(INPUT MATERIAL begins)
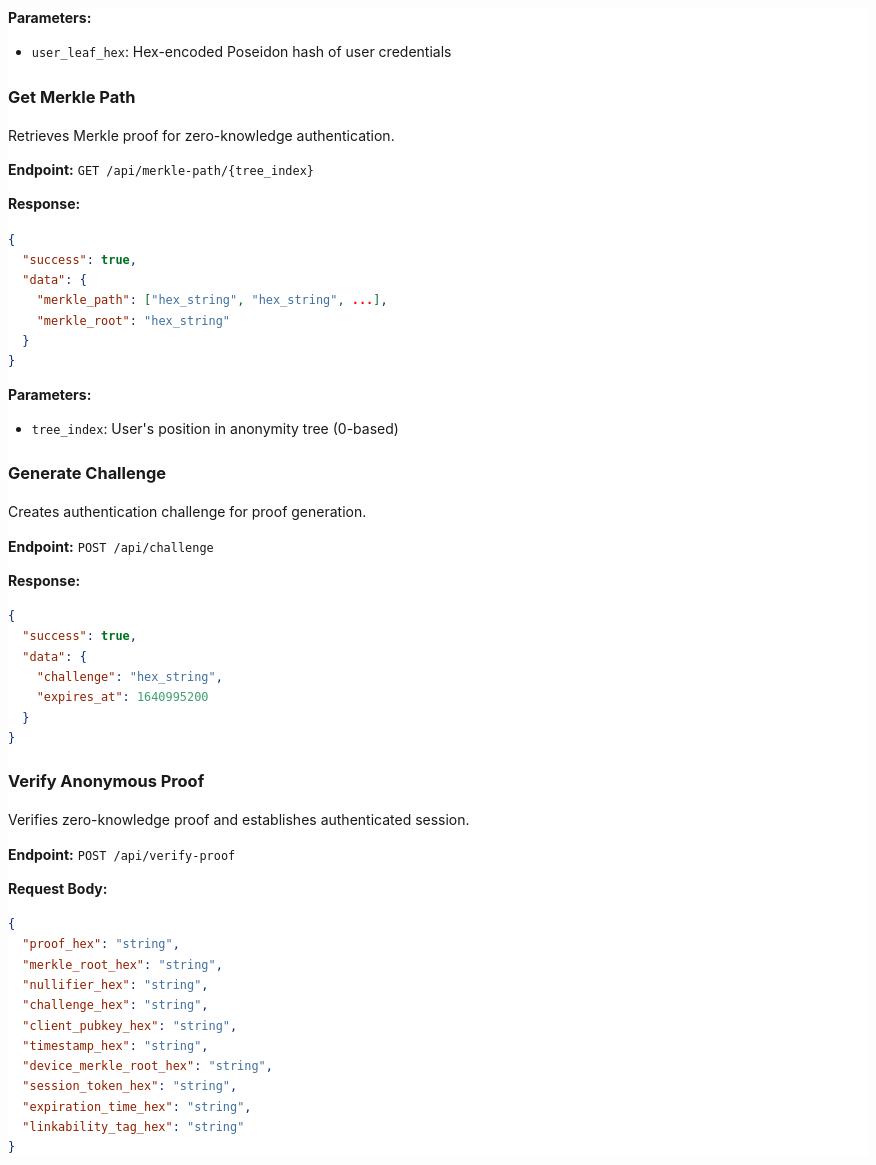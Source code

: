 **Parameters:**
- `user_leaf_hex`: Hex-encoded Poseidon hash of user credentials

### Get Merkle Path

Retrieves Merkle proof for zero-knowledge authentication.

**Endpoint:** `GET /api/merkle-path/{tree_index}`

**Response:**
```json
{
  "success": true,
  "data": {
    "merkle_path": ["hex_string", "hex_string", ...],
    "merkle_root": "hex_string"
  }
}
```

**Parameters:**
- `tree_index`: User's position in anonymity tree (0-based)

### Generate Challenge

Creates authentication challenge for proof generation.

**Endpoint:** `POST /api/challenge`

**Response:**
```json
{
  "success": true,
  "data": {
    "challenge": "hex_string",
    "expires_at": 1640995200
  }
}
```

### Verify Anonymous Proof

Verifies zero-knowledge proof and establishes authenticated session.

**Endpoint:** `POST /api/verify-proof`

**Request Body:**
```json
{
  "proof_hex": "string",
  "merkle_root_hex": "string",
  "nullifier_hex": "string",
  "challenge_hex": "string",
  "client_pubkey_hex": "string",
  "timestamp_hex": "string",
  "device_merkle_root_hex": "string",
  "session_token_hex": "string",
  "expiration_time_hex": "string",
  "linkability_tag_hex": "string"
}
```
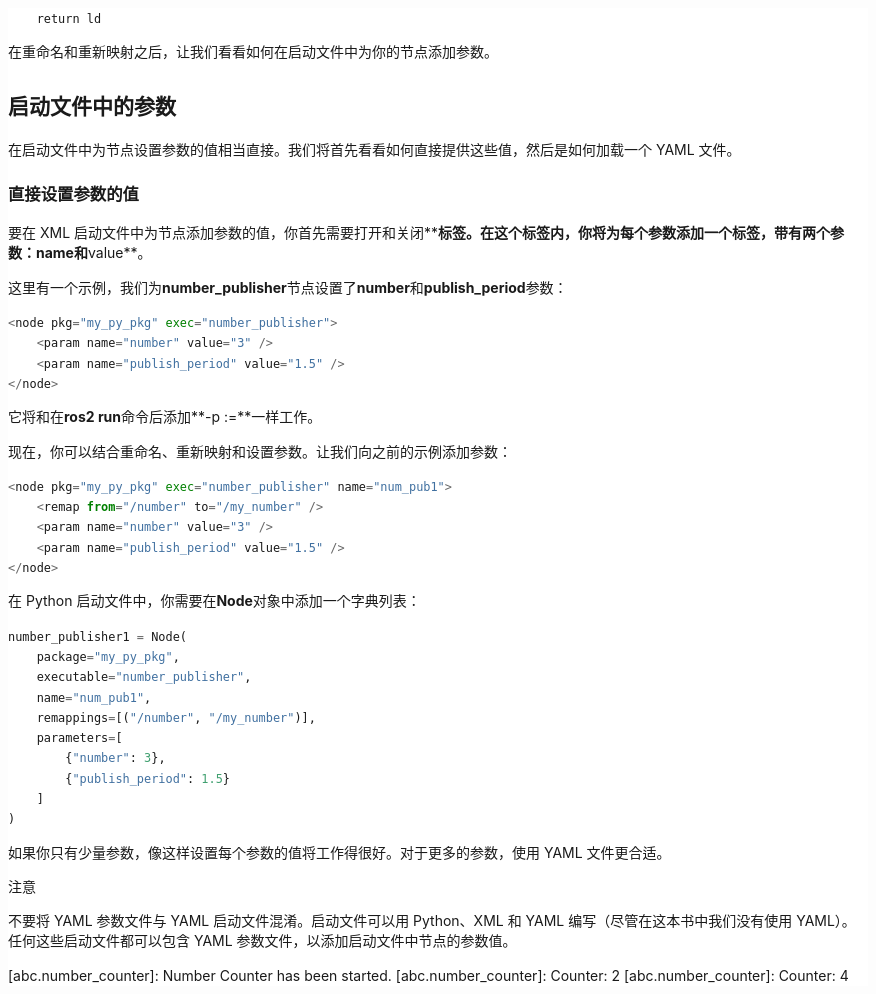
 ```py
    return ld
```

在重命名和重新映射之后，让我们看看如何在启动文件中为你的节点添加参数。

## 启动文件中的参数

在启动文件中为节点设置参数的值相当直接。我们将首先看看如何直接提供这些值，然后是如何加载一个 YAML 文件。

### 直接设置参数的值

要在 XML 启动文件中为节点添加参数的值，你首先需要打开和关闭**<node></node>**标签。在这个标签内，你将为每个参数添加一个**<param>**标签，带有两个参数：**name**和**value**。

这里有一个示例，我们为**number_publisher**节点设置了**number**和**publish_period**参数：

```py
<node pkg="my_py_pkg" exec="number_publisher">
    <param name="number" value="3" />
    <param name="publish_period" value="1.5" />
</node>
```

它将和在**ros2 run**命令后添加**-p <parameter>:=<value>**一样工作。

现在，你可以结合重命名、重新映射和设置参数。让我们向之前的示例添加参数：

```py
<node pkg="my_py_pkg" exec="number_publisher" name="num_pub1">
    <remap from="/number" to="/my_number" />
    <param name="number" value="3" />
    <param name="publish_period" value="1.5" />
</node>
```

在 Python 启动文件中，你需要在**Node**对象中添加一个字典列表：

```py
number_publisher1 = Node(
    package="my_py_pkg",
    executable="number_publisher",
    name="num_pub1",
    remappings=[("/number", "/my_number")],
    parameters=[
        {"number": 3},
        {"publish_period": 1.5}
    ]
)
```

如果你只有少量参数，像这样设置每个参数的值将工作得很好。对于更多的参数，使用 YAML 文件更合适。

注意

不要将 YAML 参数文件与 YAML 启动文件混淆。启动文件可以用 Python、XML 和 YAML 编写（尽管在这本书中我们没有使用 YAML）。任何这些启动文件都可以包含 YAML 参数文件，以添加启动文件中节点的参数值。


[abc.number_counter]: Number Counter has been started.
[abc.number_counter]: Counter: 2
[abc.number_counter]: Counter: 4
(INPUT MATERIAL ends)
PROBLEM TO WORK ON - Print the records exactly and omit all pictures.

RESULT OF THE EXERCISE -
Source code

: **Parameters:**
- `user_leaf_hex`: Hex-encoded Poseidon hash of user credentials

### Get Merkle Path

Retrieves Merkle proof for zero-knowledge authentication.

**Endpoint:** `GET /api/merkle-path/{tree_index}`

**Response:**
```json
{
  "success": true,
  "data": {
    "merkle_path": ["hex_string", "hex_string", ...],
    "merkle_root": "hex_string"
  }
}
```

**Parameters:**
- `tree_index`: User's position in anonymity tree (0-based)

### Generate Challenge

Creates authentication challenge for proof generation.

**Endpoint:** `POST /api/challenge`

**Response:**
```json
{
  "success": true,
  "data": {
    "challenge": "hex_string",
    "expires_at": 1640995200
  }
}
```

### Verify Anonymous Proof

Verifies zero-knowledge proof and establishes authenticated session.

**Endpoint:** `POST /api/verify-proof`

**Request Body:**
```json
{
  "proof_hex": "string",
  "merkle_root_hex": "string",
  "nullifier_hex": "string",
  "challenge_hex": "string",
  "client_pubkey_hex": "string",
  "timestamp_hex": "string",
  "device_merkle_root_hex": "string",
  "session_token_hex": "string",
  "expiration_time_hex": "string",
  "linkability_tag_hex": "string"
}
```
 ```py
    return ld
```

在重命名和重新映射之后，让我们看看如何在启动文件中为你的节点添加参数。

## 启动文件中的参数

在启动文件中为节点设置参数的值相当直接。我们将首先看看如何直接提供这些值，然后是如何加载一个 YAML 文件。

### 直接设置参数的值

要在 XML 启动文件中为节点添加参数的值，你首先需要打开和关闭**<node></node>**标签。在这个标签内，你将为每个参数添加一个**<param>**标签，带有两个参数：**name**和**value**。

这里有一个示例，我们为**number_publisher**节点设置了**number**和**publish_period**参数：

```py
<node pkg="my_py_pkg" exec="number_publisher">
    <param name="number" value="3" />
    <param name="publish_period" value="1.5" />
</node>
```

它将和在**ros2 run**命令后添加**-p <parameter>:=<value>**一样工作。

现在，你可以结合重命名、重新映射和设置参数。让我们向之前的示例添加参数：

```py
<node pkg="my_py_pkg" exec="number_publisher" name="num_pub1">
    <remap from="/number" to="/my_number" />
    <param name="number" value="3" />
    <param name="publish_period" value="1.5" />
</node>
```

在 Python 启动文件中，你需要在**Node**对象中添加一个字典列表：

```py
number_publisher1 = Node(
    package="my_py_pkg",
    executable="number_publisher",
    name="num_pub1",
    remappings=[("/number", "/my_number")],
    parameters=[
        {"number": 3},
        {"publish_period": 1.5}
    ]
)
```

如果你只有少量参数，像这样设置每个参数的值将工作得很好。对于更多的参数，使用 YAML 文件更合适。

注意

不要将 YAML 参数文件与 YAML 启动文件混淆。启动文件可以用 Python、XML 和 YAML 编写（尽管在这本书中我们没有使用 YAML）。任何这些启动文件都可以包含 YAML 参数文件，以添加启动文件中节点的参数值。


[abc.number_counter]: Number Counter has been started.
[abc.number_counter]: Counter: 2
[abc.number_counter]: Counter: 4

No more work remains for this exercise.